# TASK PROMPT:
Please copy out every line of the listing below in which the word "pixels" appears.

# SOURCE DATA:
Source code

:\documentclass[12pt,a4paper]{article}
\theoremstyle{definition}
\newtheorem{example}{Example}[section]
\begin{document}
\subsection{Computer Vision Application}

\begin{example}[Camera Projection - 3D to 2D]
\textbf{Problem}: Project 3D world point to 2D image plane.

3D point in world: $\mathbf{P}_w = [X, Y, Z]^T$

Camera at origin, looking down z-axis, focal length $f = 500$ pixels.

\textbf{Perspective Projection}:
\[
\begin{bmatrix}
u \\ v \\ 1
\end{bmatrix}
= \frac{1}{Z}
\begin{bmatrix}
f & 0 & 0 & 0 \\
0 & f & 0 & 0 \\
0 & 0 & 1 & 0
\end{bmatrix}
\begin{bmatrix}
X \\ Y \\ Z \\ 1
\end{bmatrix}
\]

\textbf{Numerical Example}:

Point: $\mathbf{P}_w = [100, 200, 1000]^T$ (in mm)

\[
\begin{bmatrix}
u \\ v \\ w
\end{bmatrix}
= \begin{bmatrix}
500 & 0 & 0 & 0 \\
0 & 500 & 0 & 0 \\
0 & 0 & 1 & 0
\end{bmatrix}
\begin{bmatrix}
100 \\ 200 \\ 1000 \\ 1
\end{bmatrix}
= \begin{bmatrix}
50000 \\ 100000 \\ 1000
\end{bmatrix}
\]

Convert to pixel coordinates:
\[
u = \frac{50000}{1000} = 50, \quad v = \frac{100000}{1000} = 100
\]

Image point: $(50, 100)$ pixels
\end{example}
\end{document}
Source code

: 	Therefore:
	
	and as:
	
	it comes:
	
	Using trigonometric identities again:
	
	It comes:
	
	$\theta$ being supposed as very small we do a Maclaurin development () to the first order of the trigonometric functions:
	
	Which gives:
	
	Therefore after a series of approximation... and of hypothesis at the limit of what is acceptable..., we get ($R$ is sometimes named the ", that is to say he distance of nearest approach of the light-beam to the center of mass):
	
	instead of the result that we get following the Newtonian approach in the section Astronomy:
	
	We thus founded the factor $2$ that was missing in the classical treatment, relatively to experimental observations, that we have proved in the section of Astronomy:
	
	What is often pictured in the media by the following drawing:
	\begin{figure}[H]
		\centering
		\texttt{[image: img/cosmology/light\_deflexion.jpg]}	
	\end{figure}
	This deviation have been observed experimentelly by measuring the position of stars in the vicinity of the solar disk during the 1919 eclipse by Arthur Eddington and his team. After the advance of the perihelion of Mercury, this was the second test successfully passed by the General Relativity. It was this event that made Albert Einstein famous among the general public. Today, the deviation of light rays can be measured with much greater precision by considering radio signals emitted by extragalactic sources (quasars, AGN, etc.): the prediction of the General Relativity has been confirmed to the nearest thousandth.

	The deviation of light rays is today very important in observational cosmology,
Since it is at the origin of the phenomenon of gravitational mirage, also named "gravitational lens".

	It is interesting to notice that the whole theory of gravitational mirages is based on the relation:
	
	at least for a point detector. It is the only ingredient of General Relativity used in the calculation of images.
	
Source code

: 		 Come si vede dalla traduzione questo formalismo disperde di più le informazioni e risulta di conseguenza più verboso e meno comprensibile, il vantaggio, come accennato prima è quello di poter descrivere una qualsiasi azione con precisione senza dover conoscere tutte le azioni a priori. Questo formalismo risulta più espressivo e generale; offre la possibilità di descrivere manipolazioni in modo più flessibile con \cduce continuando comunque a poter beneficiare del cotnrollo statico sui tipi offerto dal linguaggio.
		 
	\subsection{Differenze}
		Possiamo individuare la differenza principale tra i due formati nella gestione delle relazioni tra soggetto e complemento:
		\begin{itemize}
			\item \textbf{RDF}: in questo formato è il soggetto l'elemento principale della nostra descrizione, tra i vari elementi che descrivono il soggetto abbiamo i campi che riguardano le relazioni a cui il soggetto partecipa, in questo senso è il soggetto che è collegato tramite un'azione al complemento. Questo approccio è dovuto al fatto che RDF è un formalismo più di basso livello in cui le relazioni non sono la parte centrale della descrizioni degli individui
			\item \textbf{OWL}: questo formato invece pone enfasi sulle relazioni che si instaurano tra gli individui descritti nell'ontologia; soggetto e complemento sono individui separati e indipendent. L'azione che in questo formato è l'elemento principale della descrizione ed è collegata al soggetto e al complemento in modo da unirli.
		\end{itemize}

# SOLUTION TO THE PROBLEM:
Camera at origin, looking down z-axis, focal length $f = 500$ pixels.
Image point: $(50, 100)$ pixels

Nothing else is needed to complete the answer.